On 11 November 2011 the redacted Mozambican wrote an email to Jean Boustani, a senior executive at Privinvest: “To secure the project is granted the go-head by the HoS [Head of State, Armando Guebuza], a payment has to be agreed before we get there, so that we know and agree, well in advance, what ought to be paid and when.” Boustani replied the same day that because of “negative experiences in Africa” Privinvest now had a policy that no money could be paid before a contract was signed. On 14 November 2011 the redacted Mozambican agreed that part of the bribes would be paid on signing and part when the project started.
But the Mozambican warned in the e-mail that by the time of project implementation “there will be other players whose interest will have to looked after, e.g. ministry of defense, ministry of interior, air force, etc”. Money must be paid early because “in a democratic government like ours people come and go, and everyone involved will want to have his/her share of the deal while in office, becomes once out of the office, it will be difficult. So it is important that the contract signing success fee be agreed and paid in once-off, upon the signing of the contract.”
In another e-mail exchange on 28 December 2011, it was agreed that $50 mn in bribes would go to Mozambican government officials and $12 mn in kickbacks for Privinvest co-conspirators. It took a further year of negotiation.
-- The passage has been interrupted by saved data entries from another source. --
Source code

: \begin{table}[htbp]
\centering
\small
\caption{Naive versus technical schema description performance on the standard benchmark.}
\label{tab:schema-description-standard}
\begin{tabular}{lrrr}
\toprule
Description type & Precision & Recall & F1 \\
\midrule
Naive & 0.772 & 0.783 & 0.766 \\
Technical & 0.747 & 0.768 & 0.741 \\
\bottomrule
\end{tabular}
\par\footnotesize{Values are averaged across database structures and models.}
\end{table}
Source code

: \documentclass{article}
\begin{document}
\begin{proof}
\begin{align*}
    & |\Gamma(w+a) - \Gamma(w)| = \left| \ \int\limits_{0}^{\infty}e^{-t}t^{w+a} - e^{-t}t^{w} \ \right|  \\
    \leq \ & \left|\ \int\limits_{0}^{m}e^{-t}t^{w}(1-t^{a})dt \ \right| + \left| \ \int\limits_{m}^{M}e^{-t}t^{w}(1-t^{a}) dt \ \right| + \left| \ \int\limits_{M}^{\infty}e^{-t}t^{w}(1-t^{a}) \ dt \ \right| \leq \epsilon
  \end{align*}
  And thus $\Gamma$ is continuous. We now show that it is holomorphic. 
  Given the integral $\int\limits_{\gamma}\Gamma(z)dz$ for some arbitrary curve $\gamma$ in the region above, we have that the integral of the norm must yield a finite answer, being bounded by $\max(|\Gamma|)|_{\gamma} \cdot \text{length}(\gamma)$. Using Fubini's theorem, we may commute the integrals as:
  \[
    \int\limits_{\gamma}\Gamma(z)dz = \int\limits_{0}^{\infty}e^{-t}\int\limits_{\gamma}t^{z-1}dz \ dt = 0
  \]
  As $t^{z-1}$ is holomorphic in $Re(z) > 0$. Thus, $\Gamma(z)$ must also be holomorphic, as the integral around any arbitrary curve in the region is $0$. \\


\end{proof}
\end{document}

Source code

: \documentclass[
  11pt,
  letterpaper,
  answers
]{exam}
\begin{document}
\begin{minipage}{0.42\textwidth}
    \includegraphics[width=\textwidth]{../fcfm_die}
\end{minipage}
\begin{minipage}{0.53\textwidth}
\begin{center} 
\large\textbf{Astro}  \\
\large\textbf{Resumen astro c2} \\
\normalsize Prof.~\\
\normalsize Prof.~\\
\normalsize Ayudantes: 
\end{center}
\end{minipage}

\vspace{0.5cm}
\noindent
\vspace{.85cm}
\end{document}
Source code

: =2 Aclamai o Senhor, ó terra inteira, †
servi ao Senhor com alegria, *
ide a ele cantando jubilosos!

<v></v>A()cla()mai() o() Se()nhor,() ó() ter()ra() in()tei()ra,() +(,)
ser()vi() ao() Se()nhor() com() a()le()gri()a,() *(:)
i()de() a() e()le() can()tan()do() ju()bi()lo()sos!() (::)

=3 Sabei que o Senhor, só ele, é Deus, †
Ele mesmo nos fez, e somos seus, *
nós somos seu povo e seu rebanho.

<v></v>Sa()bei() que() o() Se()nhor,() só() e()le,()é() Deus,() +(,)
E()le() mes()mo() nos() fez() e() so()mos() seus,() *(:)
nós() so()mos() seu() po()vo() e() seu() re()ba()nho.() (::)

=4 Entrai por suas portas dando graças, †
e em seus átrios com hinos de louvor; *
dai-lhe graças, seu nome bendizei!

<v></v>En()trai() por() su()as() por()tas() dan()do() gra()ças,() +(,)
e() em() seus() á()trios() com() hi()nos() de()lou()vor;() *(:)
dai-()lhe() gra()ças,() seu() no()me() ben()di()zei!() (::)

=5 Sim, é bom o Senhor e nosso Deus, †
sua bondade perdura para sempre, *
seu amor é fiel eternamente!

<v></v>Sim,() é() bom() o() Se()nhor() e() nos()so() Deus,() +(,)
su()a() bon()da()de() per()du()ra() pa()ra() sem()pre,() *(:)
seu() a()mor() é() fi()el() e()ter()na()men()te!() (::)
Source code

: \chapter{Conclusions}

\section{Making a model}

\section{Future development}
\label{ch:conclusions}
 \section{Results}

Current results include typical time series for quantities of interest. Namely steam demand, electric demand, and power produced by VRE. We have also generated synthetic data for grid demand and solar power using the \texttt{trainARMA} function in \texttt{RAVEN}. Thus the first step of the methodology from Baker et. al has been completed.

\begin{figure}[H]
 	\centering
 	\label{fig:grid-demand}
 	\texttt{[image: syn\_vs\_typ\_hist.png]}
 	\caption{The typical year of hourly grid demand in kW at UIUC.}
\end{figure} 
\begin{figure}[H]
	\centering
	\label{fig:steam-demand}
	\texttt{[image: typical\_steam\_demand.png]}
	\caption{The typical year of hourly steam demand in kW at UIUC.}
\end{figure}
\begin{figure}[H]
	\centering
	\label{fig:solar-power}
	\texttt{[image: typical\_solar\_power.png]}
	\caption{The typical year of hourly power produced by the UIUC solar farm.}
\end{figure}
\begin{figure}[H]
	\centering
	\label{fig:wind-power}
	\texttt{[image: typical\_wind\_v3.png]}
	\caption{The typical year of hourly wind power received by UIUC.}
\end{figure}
The ProIndicus contract with Privinvest was signed on 18 January 2013, and the first bribes were paid five days later.
Will Credit Suisse wiggle out?
“The indictment alleges that the former employees worked to defeat the bank’s internal controls, acted out of a motive of personal profit, and sought to hide these activities from the bank,” Credit Suisse said in a statement, adding that the bank would continue to cooperate with authorities.
But the indictment also makes clear how easy it was for Andrew Pearse, head of CS’s Global Financing Group, and the others to bypass the bank’s internal controls, and how little check there was on their activity.
CS is not charged in this indictment, but it will still be argued that the combination of pressure to lend and very light controls encouraged misconduct. The indictment also makes clear that CS and Privinvest pushed the loan and had to offer significant bribes before the Mozambicans would accept. So pressure will remain on CS to accept some liability for the $2 bn secret debt.
Britain declines to prosecute $ laundering & leaves it to the US
Many of the actions being prosecuted in the US case took place in London at the Credit Suisse (CS) branch there, and the three ex CS employees were arrested in London on 3 January.
The Financial Times (FT, 11 Nov 2018) reported that the British Financial Conduct Authority (FCA) told CS in August 2018 that it had dropped its criminal probe into the secret loans. The FT commented that “the U-turn is a boon to the bank as the FCA was previously looking to use its criminal money-laundering powers in what would have been one of the first cases of its kind.”
The FT notes that the FCA has yet to file charges in any criminal money laundering case.
Comment: The UK has taken harsh action against Mozambique because of the $2 bn secret debt, cutting off all aid directly given to government. By dropping the case against CS, it makes clear it will punish poor countries taking bribes, but not London banks giving bribes.
The people of Mozambique suffer twice – first from a corrupt government, and then by the UK cutting off aid to health and education. But in London, the corruptors go free – until the United States demands the arrests of the bribe givers.
It leaves the UK looking just like Mozambique, refusing to prosecute the guilty, and punishing the poor but not the rich.
But in Britain’s case, the reluctance to prosecute CS and money laundering may be understandable. If the UK leaves the European Union, it will increasingly be dependent on illegal money to keep the economy afloat. And it will need the support of the big global banks.